---------- Task inputs ----------
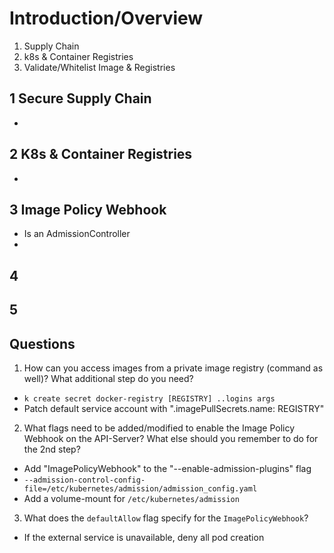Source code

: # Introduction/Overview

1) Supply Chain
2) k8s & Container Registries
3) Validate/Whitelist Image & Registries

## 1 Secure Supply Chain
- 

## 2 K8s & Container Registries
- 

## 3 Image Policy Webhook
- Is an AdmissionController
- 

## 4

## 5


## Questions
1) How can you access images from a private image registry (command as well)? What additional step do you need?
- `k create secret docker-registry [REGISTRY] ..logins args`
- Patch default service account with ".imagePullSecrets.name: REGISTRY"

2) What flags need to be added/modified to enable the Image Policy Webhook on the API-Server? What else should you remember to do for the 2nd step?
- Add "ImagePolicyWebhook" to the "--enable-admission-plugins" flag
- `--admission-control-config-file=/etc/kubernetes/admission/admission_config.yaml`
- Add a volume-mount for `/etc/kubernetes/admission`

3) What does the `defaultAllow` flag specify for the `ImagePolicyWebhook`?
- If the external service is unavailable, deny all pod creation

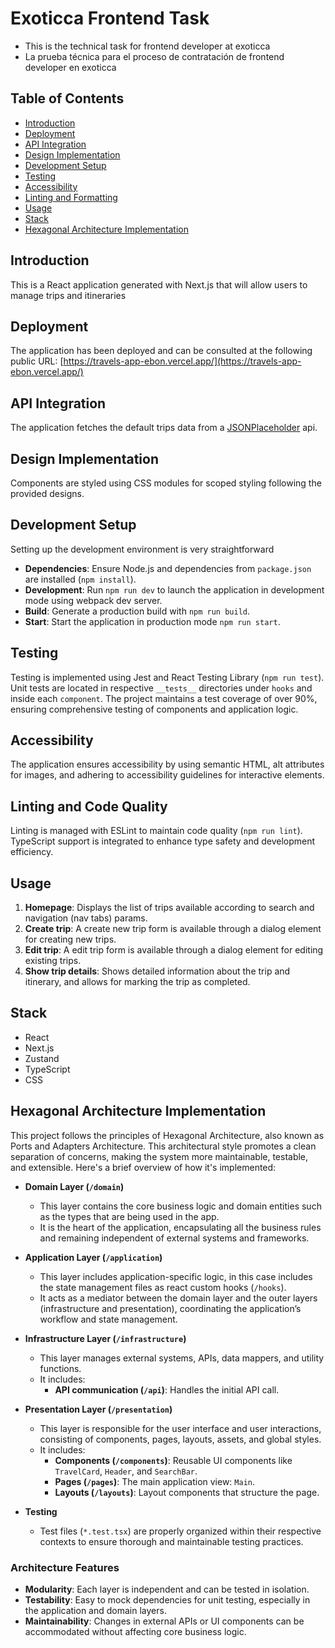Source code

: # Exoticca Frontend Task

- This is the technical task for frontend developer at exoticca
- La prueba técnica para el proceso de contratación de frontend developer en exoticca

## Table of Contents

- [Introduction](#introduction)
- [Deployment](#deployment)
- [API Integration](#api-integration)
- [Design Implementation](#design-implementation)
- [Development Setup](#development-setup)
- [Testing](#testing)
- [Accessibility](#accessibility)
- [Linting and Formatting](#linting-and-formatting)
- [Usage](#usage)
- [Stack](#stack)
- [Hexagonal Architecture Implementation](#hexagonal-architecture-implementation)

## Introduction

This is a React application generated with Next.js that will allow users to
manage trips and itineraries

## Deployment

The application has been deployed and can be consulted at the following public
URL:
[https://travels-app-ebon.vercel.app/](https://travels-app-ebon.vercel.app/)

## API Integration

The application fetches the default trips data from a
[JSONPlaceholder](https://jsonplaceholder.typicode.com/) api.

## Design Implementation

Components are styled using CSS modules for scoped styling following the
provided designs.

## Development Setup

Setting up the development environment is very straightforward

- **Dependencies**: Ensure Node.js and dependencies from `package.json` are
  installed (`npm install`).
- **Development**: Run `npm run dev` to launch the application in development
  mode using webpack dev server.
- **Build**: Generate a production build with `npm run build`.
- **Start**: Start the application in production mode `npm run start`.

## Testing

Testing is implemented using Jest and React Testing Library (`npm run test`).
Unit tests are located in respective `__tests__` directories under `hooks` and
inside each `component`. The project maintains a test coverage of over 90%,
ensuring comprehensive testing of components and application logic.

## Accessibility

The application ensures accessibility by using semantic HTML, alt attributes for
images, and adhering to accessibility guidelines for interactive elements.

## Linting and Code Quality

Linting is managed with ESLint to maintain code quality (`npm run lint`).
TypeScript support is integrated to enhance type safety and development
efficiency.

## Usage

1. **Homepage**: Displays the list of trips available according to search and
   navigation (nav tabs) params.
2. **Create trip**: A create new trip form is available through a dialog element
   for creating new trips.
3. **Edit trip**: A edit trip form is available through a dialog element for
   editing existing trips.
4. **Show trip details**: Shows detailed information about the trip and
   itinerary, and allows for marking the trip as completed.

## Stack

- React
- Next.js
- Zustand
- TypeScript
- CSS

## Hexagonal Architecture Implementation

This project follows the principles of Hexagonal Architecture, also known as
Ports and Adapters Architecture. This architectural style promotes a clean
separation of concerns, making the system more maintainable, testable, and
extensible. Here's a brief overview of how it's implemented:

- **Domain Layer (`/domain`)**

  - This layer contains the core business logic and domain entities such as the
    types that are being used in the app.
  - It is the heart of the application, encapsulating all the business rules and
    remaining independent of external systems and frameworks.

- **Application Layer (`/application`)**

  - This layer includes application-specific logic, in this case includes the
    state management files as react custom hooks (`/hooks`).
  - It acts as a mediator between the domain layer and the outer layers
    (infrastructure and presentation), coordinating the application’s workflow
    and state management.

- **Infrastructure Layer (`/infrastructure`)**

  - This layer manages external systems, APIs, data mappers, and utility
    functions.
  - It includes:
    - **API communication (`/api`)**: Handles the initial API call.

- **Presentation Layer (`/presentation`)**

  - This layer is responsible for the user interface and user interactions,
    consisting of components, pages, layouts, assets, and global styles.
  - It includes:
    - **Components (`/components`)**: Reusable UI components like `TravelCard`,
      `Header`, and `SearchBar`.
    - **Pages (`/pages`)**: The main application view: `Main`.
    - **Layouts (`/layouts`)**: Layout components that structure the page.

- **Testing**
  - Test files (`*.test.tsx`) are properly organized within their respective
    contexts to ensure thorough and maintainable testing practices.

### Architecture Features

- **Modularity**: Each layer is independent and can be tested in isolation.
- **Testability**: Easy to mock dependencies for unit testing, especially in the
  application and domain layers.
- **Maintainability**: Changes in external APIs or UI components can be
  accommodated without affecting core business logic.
----------
---------- Task inputs ----------
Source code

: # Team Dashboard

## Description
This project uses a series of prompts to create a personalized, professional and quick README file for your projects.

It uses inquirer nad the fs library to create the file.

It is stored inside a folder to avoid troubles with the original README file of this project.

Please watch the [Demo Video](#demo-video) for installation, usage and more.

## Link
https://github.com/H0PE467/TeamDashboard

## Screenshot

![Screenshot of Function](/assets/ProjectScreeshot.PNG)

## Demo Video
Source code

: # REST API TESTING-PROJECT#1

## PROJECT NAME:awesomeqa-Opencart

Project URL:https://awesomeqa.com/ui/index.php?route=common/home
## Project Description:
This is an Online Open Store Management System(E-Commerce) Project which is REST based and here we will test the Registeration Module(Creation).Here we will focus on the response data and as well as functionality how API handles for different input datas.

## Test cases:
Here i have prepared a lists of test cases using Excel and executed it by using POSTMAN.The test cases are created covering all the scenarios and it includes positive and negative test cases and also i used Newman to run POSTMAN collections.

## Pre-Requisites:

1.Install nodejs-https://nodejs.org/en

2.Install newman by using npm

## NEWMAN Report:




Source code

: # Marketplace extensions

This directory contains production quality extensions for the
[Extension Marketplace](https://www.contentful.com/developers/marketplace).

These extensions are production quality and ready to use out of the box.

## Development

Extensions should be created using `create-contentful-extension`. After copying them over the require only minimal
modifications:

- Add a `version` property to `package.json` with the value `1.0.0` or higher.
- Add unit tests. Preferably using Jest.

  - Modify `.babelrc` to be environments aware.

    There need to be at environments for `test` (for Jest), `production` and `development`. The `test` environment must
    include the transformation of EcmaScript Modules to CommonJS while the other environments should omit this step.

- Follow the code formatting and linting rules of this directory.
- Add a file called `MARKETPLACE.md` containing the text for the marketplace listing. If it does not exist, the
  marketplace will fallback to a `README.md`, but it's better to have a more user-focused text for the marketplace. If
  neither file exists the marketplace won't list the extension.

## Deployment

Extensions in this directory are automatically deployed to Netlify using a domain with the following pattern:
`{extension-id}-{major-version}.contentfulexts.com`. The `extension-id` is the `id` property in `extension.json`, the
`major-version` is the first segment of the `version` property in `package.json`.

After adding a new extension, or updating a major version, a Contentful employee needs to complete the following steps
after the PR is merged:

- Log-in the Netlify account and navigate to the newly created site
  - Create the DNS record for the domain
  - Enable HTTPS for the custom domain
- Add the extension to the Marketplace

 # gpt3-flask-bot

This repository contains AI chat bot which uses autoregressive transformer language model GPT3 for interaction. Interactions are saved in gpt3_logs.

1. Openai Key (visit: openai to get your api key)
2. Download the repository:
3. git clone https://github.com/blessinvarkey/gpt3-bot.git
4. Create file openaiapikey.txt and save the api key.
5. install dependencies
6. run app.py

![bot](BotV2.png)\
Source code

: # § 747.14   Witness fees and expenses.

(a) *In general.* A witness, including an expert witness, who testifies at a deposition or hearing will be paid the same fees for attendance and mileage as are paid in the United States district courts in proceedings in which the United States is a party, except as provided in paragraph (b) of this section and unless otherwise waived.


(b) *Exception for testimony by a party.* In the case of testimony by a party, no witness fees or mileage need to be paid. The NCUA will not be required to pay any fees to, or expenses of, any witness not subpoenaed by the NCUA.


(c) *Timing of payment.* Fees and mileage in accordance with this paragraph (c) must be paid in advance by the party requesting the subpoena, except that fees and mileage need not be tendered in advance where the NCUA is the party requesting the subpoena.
----------
■ **Directions for this task**:
Given the records above, reproduce precisely and only the lines between the line holding "- [Linting and" and the line holding "Unit tests are", inclusive.

■ **Answer to this problem**:
- [Linting and Formatting](#linting-and-formatting)
- [Usage](#usage)
- [Stack](#stack)
- [Hexagonal Architecture Implementation](#hexagonal-architecture-implementation)

## Introduction

This is a React application generated with Next.js that will allow users to
manage trips and itineraries

## Deployment

The application has been deployed and can be consulted at the following public
URL:
[https://travels-app-ebon.vercel.app/](https://travels-app-ebon.vercel.app/)

## API Integration

The application fetches the default trips data from a
[JSONPlaceholder](https://jsonplaceholder.typicode.com/) api.

## Design Implementation

Components are styled using CSS modules for scoped styling following the
provided designs.

## Development Setup

Setting up the development environment is very straightforward

- **Dependencies**: Ensure Node.js and dependencies from `package.json` are
  installed (`npm install`).
- **Development**: Run `npm run dev` to launch the application in development
  mode using webpack dev server.
- **Build**: Generate a production build with `npm run build`.
- **Start**: Start the application in production mode `npm run start`.

## Testing

Testing is implemented using Jest and React Testing Library (`npm run test`).
Unit tests are located in respective `__tests__` directories under `hooks` and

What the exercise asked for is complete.